Два года, полные утрат. Надо все выдержать и пережить. После черной полосы будет белая. Да и ночь тоже всего темней перед рассветом…
… сентября 1990 г
Их без счета, самолетов с черными крестами на крыльях, несущих смерть. Слышен их однообразный, завывающий
– Мама! – кричу я и просыпаюсь.
Что-то и в самом деле грохочет. Прислушиваюсь. Это гром, и дождь шумит. Наверно, последний гром в этом году, потому что лето уже позади. Гроза удаляется, раскаты грома едва слышны, и вспышек молний почти не видно.
Начинает сереть. Спать уже не хочется. Мысли снуют и снуют в голове. И уже наяву, а не во сне, вижу себя девочкой лет пяти. Стоит сентябрь, время около полудня. Как и сегодня, роскошные вербы над речкой в моем родном селе смотрятся в тихое зеркало вод. И вдруг – самолет: страшный, с крестами, такой же, как снился сегодня.
– Дети, бегите, прячьтесь в окоп! – это мать.
Мы со всех ног в укрытие. А тут (и откуда он только взялся?) – наш краснозвездный самолетик. Вспыхнули неудержимой радостью глаза, и мы, как мышата, высыпали из укрытия. Стоим под яблоней, задрав головы. Завязался бой. Со свистом летят трассирующие пули. Нет, все-таки надо спрятаться. Кое-где уже вспыхнули соломенные стрехи хат. Сколько длился этот поединок, я не помню. Но намертво врезалось в детскую память, как загорелся краснозвездный «ястребок» и подстреленной птицей рухнул где-то за селом.
Столько лет прошло, а меня все мучают в снах ужасы того дня. Мысли путаются, перебивают одна другую.

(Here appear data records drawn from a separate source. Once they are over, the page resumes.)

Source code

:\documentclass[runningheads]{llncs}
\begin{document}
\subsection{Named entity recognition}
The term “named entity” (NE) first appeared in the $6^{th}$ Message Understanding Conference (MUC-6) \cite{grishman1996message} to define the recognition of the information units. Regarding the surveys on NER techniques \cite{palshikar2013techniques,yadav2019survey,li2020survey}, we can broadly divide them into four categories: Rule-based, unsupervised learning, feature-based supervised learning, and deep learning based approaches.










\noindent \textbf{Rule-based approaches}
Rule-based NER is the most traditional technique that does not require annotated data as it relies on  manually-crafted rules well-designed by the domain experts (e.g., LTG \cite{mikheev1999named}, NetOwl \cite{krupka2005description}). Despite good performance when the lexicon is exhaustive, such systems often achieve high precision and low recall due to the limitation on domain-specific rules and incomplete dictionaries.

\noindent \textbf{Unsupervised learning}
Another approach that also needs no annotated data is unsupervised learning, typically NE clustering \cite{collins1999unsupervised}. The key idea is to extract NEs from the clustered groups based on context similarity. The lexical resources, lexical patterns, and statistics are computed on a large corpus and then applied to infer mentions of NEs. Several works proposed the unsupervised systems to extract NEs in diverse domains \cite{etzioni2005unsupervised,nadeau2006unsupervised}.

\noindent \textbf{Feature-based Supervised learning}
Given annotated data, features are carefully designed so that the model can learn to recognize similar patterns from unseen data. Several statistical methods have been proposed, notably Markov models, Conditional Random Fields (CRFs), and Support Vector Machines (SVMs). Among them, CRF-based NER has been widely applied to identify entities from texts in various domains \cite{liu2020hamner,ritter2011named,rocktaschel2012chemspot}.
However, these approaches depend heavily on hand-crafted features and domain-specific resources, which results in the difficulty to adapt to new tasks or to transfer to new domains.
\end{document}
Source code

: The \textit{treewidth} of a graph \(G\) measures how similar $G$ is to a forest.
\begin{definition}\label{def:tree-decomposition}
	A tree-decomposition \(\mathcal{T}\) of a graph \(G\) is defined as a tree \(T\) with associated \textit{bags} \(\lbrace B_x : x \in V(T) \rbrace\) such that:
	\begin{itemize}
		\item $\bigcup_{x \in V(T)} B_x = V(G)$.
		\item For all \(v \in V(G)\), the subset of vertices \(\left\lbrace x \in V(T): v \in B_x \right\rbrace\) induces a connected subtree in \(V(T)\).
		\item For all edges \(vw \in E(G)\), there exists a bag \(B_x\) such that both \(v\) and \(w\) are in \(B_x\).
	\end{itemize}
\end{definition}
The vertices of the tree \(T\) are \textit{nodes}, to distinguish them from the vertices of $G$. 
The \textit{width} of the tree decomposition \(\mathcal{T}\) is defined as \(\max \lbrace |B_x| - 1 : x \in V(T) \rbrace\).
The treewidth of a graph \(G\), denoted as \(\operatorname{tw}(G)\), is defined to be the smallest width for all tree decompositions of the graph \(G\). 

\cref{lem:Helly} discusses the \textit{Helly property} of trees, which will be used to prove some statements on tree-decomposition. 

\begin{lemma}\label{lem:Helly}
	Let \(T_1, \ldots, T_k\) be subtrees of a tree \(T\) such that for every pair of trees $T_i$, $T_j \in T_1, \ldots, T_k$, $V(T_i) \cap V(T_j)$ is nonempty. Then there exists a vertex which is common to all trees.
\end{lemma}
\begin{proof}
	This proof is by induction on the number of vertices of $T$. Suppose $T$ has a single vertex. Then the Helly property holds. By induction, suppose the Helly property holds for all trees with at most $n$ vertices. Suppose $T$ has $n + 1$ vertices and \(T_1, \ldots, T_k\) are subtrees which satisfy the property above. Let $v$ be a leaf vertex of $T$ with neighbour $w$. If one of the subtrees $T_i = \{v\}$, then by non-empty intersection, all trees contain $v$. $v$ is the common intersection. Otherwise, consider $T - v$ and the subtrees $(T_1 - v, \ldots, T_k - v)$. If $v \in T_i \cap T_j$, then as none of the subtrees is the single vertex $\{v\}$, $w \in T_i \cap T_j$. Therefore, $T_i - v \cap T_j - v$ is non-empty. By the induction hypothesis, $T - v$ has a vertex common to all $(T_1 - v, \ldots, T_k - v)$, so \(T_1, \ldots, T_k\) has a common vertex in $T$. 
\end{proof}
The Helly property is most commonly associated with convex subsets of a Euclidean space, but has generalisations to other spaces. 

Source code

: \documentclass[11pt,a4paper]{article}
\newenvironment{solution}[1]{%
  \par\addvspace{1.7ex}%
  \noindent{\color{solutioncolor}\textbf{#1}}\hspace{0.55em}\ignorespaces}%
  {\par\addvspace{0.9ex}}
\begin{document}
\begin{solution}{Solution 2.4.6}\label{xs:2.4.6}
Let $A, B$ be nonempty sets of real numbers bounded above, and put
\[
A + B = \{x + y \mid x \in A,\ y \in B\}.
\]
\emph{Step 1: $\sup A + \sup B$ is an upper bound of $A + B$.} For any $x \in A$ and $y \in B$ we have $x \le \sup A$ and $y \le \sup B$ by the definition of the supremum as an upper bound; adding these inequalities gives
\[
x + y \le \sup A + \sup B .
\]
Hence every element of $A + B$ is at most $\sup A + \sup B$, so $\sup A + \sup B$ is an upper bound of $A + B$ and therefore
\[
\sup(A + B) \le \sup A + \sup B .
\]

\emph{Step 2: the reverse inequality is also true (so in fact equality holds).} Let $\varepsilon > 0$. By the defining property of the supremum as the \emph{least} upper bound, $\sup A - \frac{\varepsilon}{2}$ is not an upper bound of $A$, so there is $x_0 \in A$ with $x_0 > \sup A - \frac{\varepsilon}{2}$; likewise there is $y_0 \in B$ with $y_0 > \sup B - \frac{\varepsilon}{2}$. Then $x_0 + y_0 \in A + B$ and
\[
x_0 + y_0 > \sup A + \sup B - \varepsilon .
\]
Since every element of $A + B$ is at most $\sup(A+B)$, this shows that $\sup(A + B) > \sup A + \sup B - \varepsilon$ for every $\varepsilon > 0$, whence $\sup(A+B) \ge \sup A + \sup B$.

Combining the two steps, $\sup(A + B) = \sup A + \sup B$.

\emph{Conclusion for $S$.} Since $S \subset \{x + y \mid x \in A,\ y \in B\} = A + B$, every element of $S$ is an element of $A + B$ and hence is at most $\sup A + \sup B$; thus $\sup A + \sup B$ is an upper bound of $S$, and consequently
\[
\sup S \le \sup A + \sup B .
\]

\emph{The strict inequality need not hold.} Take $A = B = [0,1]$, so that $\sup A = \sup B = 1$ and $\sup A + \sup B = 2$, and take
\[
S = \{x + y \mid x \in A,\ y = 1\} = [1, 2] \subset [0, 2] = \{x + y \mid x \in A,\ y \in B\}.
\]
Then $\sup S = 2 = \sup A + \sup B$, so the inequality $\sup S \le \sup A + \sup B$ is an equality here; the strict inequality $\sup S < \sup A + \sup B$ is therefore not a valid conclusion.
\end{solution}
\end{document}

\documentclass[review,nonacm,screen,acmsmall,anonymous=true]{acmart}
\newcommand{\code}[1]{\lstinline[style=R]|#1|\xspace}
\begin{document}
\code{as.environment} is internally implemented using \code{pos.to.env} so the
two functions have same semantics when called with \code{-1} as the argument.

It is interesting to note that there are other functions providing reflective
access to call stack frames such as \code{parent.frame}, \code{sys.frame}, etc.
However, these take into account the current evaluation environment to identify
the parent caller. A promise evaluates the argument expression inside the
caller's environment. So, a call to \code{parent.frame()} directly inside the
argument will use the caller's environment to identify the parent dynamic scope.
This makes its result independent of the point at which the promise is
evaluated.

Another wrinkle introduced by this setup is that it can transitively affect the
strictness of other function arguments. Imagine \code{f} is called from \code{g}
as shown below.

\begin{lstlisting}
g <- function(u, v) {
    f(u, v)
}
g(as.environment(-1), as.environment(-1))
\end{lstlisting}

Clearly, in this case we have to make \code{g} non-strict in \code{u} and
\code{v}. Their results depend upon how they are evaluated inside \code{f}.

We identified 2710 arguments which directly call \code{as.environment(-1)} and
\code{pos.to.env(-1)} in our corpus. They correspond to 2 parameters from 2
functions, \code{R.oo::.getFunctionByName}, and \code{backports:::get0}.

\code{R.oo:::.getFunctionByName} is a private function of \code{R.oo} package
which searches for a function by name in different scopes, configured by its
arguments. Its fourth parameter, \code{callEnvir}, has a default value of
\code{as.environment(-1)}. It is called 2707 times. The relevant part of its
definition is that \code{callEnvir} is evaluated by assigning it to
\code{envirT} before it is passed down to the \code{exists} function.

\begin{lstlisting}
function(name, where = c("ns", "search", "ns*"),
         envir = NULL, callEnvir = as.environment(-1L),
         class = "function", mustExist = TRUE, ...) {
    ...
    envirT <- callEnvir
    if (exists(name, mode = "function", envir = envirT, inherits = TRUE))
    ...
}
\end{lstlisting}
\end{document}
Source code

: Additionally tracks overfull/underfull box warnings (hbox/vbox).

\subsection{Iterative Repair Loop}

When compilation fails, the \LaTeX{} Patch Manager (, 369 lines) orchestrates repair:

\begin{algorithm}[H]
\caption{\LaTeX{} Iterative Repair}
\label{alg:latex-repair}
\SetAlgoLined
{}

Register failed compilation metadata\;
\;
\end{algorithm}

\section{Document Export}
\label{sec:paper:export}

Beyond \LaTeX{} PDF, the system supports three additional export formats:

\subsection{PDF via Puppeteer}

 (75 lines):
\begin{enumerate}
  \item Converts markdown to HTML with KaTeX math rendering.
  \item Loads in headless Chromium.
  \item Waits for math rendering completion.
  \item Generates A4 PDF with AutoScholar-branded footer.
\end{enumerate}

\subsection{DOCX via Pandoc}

А на дворе уже рассвело. Я встаю с кровати, отрываю листок календаря. Сегодня первое сентября – самый важный праздник в моей жизни. Ставлю чайник на плиту и бужу Романа.
Первый урок в школе – «урок мира». Первый в этом году и в то же время последний для меня, потому что начинается последний год моей работы в школе. В будущем году я уже буду на пенсии, и в этот день мне придется валяться дома перед телевизором.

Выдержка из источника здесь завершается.